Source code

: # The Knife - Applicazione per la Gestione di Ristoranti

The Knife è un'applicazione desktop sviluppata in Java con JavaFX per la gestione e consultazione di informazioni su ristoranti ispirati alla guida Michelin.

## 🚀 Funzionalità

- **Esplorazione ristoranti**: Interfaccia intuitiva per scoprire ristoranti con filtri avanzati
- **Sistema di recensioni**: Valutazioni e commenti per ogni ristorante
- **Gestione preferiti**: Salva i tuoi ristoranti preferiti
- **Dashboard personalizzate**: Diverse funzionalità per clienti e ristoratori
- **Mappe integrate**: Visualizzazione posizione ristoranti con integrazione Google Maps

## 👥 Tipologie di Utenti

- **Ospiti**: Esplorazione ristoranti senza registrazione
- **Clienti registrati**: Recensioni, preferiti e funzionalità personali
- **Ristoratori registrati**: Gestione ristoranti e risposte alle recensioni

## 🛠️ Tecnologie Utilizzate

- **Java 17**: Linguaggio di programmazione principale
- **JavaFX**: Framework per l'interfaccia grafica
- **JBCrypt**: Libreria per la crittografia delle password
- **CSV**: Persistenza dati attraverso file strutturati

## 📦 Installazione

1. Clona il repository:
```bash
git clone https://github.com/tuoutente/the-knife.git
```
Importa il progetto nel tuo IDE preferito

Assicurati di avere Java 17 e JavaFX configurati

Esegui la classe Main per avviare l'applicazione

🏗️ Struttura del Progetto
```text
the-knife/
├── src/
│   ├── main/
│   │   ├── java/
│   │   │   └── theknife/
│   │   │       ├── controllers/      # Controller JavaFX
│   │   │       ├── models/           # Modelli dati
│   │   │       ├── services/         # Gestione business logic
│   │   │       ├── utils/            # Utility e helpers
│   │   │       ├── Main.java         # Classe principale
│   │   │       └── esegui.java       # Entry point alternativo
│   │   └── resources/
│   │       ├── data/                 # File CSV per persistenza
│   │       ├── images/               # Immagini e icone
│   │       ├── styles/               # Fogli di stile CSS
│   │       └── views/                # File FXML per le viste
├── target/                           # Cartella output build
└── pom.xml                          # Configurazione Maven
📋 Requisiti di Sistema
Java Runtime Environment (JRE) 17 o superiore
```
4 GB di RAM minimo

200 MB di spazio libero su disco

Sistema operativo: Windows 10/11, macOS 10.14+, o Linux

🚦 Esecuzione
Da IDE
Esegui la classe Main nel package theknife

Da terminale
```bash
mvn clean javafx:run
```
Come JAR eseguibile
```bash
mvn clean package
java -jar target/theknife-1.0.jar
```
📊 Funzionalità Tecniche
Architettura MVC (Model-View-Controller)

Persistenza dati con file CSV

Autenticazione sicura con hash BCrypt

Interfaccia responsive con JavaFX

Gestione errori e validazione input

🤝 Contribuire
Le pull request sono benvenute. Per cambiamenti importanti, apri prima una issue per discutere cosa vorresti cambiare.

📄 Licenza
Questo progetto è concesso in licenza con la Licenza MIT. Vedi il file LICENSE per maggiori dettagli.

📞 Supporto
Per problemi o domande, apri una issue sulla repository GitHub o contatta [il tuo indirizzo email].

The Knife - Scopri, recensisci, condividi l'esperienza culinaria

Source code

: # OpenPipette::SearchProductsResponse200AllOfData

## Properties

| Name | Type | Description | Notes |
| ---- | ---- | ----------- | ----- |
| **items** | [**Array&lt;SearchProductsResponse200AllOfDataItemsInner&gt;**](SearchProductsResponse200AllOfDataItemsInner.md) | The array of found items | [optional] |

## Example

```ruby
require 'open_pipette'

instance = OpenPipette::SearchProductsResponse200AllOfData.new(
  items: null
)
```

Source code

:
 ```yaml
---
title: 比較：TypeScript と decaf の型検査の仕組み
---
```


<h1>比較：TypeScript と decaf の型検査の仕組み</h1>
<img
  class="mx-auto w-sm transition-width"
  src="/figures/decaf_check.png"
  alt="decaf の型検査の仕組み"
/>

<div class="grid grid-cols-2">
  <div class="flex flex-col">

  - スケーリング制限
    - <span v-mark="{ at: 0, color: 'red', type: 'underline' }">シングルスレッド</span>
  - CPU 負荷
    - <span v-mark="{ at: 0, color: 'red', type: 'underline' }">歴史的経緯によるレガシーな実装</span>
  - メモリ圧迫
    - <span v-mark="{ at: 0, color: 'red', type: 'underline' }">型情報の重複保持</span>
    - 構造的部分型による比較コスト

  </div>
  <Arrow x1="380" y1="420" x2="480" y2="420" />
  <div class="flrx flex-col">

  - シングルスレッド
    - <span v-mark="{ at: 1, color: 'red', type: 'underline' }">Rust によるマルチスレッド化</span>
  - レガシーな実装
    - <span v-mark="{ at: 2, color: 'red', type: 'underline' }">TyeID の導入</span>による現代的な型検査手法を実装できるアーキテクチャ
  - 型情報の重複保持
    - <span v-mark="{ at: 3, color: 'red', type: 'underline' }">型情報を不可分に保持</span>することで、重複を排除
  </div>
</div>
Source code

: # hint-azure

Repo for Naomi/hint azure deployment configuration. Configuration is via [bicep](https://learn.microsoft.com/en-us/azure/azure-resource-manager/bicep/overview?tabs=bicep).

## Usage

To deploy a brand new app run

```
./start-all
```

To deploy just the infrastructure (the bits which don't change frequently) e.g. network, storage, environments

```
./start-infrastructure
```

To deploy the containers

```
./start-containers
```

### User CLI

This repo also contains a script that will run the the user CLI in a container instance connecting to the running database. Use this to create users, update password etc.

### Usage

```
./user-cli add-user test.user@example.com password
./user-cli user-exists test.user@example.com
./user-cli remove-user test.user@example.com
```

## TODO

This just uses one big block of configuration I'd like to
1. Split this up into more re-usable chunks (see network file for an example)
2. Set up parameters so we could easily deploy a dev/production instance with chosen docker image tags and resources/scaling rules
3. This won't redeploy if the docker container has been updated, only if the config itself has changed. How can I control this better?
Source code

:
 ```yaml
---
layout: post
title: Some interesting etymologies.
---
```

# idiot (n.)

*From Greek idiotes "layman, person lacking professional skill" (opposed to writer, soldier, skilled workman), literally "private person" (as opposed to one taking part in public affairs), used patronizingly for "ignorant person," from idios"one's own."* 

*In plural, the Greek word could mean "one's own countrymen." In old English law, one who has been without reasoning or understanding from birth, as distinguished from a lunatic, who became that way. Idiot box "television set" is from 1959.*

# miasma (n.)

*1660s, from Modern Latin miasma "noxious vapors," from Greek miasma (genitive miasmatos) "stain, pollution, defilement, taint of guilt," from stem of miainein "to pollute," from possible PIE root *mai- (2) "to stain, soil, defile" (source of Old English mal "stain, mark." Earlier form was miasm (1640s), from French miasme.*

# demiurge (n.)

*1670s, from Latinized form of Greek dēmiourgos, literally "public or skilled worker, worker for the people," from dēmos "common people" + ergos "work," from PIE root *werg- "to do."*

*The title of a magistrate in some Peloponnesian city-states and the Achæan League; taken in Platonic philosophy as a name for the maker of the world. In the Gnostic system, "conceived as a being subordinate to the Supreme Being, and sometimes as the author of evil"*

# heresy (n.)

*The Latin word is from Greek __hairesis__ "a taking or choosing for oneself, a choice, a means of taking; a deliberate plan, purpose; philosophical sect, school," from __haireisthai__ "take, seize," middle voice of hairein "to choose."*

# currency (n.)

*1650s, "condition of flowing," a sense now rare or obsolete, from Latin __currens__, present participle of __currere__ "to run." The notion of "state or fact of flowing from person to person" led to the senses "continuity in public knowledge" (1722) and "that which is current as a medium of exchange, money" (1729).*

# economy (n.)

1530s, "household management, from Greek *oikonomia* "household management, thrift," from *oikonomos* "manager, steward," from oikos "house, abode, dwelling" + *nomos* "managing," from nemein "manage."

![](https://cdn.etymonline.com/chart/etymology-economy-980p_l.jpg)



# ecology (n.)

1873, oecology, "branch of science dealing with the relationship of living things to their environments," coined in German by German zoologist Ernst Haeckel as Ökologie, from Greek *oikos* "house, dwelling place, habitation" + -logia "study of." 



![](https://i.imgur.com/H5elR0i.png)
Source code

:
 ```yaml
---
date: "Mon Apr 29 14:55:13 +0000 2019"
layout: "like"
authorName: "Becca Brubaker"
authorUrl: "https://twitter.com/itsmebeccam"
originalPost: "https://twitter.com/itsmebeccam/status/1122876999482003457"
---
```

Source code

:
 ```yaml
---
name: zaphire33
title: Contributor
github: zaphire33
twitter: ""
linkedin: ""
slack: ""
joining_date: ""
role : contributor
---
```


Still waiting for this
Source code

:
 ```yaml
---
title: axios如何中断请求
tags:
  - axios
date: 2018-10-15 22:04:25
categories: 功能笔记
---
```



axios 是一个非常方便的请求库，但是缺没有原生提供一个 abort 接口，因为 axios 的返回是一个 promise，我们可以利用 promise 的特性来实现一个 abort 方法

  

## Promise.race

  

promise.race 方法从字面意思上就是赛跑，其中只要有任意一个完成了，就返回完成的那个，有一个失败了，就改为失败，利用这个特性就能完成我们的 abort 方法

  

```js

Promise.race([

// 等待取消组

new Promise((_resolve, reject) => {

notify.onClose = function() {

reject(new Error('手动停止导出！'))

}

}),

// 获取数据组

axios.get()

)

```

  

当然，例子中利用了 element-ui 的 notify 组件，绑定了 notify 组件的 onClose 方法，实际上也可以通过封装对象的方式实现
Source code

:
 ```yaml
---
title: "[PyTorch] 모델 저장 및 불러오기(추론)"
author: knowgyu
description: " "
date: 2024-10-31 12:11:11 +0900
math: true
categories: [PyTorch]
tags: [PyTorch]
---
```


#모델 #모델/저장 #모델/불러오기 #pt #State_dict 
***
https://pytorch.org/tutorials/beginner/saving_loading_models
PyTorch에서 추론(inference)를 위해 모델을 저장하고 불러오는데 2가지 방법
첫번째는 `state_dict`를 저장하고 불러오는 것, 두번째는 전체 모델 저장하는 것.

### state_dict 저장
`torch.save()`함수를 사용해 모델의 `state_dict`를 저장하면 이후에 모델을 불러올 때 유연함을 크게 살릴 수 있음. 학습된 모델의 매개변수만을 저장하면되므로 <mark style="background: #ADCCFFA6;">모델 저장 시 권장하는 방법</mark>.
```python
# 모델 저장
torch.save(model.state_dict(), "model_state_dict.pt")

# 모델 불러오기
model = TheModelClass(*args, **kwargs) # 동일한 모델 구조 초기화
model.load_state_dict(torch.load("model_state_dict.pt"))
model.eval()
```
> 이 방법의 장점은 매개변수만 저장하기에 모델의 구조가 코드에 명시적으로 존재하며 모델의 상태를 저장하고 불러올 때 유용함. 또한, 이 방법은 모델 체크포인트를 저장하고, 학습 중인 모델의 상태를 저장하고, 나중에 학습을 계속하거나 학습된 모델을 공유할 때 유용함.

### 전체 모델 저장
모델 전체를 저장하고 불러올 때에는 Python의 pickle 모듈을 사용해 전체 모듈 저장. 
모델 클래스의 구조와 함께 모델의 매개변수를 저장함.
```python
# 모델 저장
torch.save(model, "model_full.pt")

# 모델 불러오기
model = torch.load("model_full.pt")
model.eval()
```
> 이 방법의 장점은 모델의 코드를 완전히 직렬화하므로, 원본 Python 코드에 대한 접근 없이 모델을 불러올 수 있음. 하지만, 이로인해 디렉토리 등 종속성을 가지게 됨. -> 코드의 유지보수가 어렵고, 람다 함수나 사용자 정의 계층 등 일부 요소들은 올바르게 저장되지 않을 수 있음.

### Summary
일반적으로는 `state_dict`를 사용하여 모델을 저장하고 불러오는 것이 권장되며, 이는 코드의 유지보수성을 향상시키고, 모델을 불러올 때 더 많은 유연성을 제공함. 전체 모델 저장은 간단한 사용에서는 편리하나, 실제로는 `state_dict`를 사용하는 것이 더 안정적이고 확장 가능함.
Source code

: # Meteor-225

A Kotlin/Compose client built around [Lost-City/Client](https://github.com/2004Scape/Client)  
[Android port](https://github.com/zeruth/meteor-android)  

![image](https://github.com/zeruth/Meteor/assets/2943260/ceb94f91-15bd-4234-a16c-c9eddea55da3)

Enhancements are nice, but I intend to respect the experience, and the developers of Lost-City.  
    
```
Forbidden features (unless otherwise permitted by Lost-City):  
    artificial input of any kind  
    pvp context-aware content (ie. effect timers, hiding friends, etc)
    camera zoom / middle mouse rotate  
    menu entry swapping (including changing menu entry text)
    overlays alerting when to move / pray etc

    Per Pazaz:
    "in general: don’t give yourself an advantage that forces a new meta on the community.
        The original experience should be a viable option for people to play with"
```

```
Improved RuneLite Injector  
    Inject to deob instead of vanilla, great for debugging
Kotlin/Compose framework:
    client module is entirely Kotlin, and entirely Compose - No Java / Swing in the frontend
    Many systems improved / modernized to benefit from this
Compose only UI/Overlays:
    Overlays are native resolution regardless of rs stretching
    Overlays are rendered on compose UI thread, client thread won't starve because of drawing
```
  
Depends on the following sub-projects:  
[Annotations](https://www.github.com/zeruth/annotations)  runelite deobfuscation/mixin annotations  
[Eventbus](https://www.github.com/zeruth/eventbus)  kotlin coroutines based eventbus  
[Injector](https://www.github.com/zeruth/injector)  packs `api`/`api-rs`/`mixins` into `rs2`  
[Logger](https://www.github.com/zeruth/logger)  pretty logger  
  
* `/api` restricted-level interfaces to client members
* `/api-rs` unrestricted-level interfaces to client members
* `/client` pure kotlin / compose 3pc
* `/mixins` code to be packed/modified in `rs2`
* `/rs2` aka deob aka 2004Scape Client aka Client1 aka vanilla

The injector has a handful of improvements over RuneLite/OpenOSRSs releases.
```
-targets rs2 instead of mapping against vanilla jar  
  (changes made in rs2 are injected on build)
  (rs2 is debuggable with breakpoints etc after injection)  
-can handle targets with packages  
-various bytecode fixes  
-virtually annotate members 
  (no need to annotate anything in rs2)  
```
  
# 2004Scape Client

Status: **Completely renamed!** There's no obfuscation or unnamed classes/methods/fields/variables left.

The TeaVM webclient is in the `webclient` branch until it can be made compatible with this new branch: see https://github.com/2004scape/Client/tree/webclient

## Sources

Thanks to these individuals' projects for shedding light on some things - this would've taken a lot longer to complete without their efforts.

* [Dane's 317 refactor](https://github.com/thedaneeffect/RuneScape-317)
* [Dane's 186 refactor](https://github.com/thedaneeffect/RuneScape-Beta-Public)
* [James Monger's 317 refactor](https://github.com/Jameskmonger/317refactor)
......
### [TASK STATEMENT]
The answer is to be a bare number, showing how many lines of the records contain "start".

### [RESPONSE]
3